Bugün, dünün devamıdır. Dünü doğru bilmeyen, nereden, nasıl ve hangi özverilerle gelindiğinin bilincinde olmayanların bugünün değerini anlayabilmesi mümkün mü?

Yarın, bugünün devamıdır, bugünü tam bilmeden, olasılıkları, tehlikeleri doğru değerlendirilmeden, yarın için plan yapılamaz, önlem alınamaz.

Bilmeyenler, fikir üretemeyenler, önlem alamayanlar, kendi güçlerini oluşturamayanlar, başka fikirlerin, başka güçlerin esiri olmaktan kurtulamazlar.

Son yıllarda, Türkiye’ye, dış kaynaklı, iç destekli, “Yeni Osmanlıcılık” anlayışı pompalanıyor. Bu tuzağa düşmemek için bilgili ve uyanık olmamız gerekir. Osmanlı, siyasi ömrünü tamamlamış, kendi eliyle, kendisini bitirmiş bir devlettir. Geçmişinde çok parlak sayfaların yanında çok acı sayfalar da var. Tarihçilerin, bilim adamlarının objektif incelemelerinden çıkacak sonuçlardan ders almak gerekir.

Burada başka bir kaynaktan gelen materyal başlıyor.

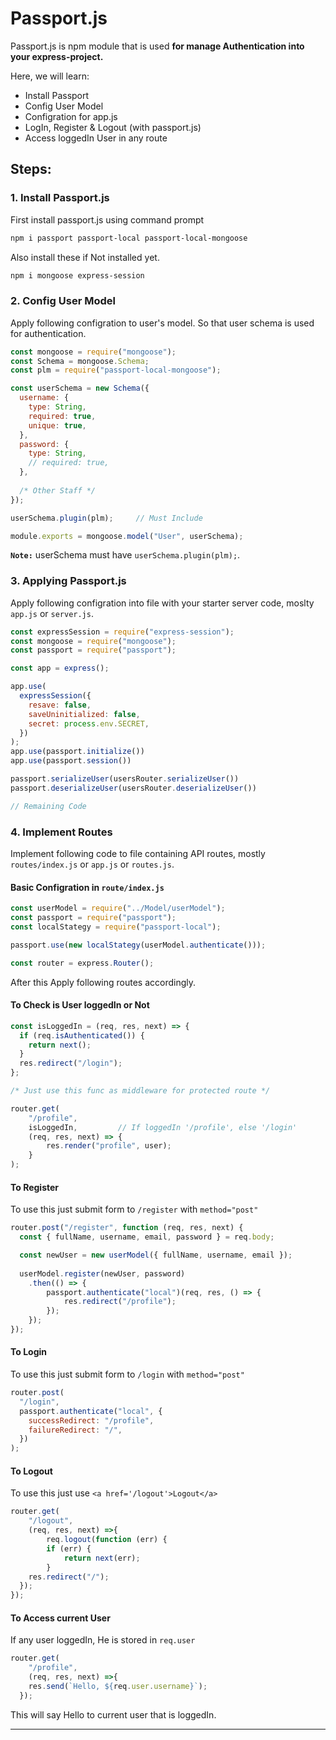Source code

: # Passport.js 
Passport.js is npm module that is used **for manage Authentication into your express-project.**

Here, we will learn:
- Install Passport
- Config User Model
- Configration for app.js 
- LogIn, Register & Logout (with passport.js)
- Access loggedIn User in any route

## Steps:
### 1. Install Passport.js
First install passport.js using command prompt
```bash
npm i passport passport-local passport-local-mongoose 
```
Also install these if Not installed yet.
```bash
npm i mongoose express-session
``` 

### 2. Config User Model
Apply following configration to user's model. So that user schema is used for authentication.
```userModel.js
const mongoose = require("mongoose");
const Schema = mongoose.Schema;
const plm = require("passport-local-mongoose");

const userSchema = new Schema({
  username: {
    type: String,
    required: true,
    unique: true,
  },
  password: {
    type: String,
    // required: true,
  },
  
  /* Other Staff */
});

userSchema.plugin(plm);     // Must Include

module.exports = mongoose.model("User", userSchema);
```
**`Note:`** userSchema must have `userSchema.plugin(plm);`.

### 3. Applying Passport.js
Apply following configration into file with your starter server code, moslty `app.js` or `server.js`.
```app.js
const expressSession = require("express-session");
const mongoose = require("mongoose");
const passport = require("passport");

const app = express();

app.use(
  expressSession({
    resave: false,
    saveUninitialized: false,
    secret: process.env.SECRET,
  })
);
app.use(passport.initialize())
app.use(passport.session())

passport.serializeUser(usersRouter.serializeUser())
passport.deserializeUser(usersRouter.deserializeUser())

// Remaining Code
```

### 4. Implement Routes
Implement following code to file containing API routes, mostly `routes/index.js` or `app.js` or `routes.js`.
#### Basic Configration in `route/index.js`

```router/index.js
const userModel = require("../Model/userModel");
const passport = require("passport");
const localStategy = require("passport-local");

passport.use(new localStategy(userModel.authenticate()));

const router = express.Router();
```
After this Apply following routes accordingly.
#### To Check is User loggedIn or Not
```routes/index.js
const isLoggedIn = (req, res, next) => {
  if (req.isAuthenticated()) {
    return next();
  }
  res.redirect("/login");
};

/* Just use this func as middleware for protected route */

router.get(
    "/profile", 
    isLoggedIn,         // If loggedIn '/profile', else '/login' 
    (req, res, next) => {
        res.render("profile", user);
    }
);
``` 
#### To Register 
To use this just submit form to `/register` with `method="post"`
```routes/index.js
router.post("/register", function (req, res, next) {
  const { fullName, username, email, password } = req.body;

  const newUser = new userModel({ fullName, username, email });
  
  userModel.register(newUser, password)
    .then(() => {
        passport.authenticate("local")(req, res, () => {
            res.redirect("/profile");
        });
    });
});
```
#### To Login 
To use this just submit form to `/login` with `method="post"`
```routes/index.js
router.post(
  "/login",
  passport.authenticate("local", {
    successRedirect: "/profile",
    failureRedirect: "/",
  })
);
```
#### To Logout 
To use this just use `<a href='/logout'>Logout</a>`
```routes/index.js
router.get(
    "/logout", 
    (req, res, next) =>{
        req.logout(function (err) {
        if (err) {
            return next(err);
        }
    res.redirect("/");
  });
});
```
#### To Access current User 
If any user loggedIn, He is stored in `req.user`
```routes/index.js
router.get(
    "/profile", 
    (req, res, next) =>{
    res.send(`Hello, ${req.user.username}`);
  });
```
This will say Hello to current user that is loggedIn.

---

“Yeni Osmanlıcılık”, Osmanlı’nın acı sayfalarını örtüp, parlak sayfalarını göstererek, duygusal bir özlem yaratmak, dış ve iç odakların, Türkiye Cumhuriyeti Devleti için kurdukları bir tuzaktır.

Amaçları, Türkiye’yi, Osmanlı’nın yirminci yüzyılın başındaki konumuna sürükleyip, Osmanlı’yı yıktıkları yöntemlerle, şimdi de Türkiye Cumhuriyeti’ni yıkmak. Makyajla, Osmanlı’nın yirmi yüzyılın başındaki durumunu örtüp, şaşaalı dönemi gibi göstermeye çalışıyorlar. Sen aslansın, sen kaplansın, senin Balkanlarda, Kafkaslarda, Ortadoğu’da geçmişin var, oraların sorunlarında rol almalısın diye gururumuzu okşuyorlar. Tabii ki, toprak bütünlüğümüzün ve siyasi yapımızın kendilerinin amaçlarına ters düştüğünü söylemiyorlar.

Yirminci yüzyılın başında Osmanlı ne durumda idi?

– Avrupa’nın paylaşmaya karar verdiği, “Hasta adam”.

– Kapitülasyonlarla, ekonomisi, hukuku, siyaseti esir alınmış bir devlet.

– “Kavmi necibe” boyun eğmiş, “Arapsız yaşayamayacağı” telkin edilen, “Etrak-ı bi idrak” diye nitelenen bir halk.

– Devletin sözünü geçiremediği, ayrıcalıklarla donatılmış, yabancı devletlerin himayesindeki azınlıklar.

– Eyalet sistemi.

– Birinci Dünya Harbinde kendisi için değil, Alman siyaseti doğrultusunda savaşan bir devlet.

– Harbin sonun da, varlığını sürdürmenin ancak İngiliz mandası ile mümkün olacağına inanmış ve sonra onlara sığınmış bir padişah…

Bu koşullardan bir tanesi bile geri getirilse Türkiye temellerinden sarsılır. Yabancıların amacı, Wilson Prensiplerini gerçekleştirmek, Lozan koşullarını olabildiğince Sevr koşullarına dönüştürmektir. Gerçekleri görememe bilgisizliğimiz de, yabancılarla işbirliği yapanların mevcudiyeti de çok acı!

Arayışlarınız, bitmesin. Bilmeden yaşamayın, gerçekleri öğrenin, sonra dilediğinizi yapın.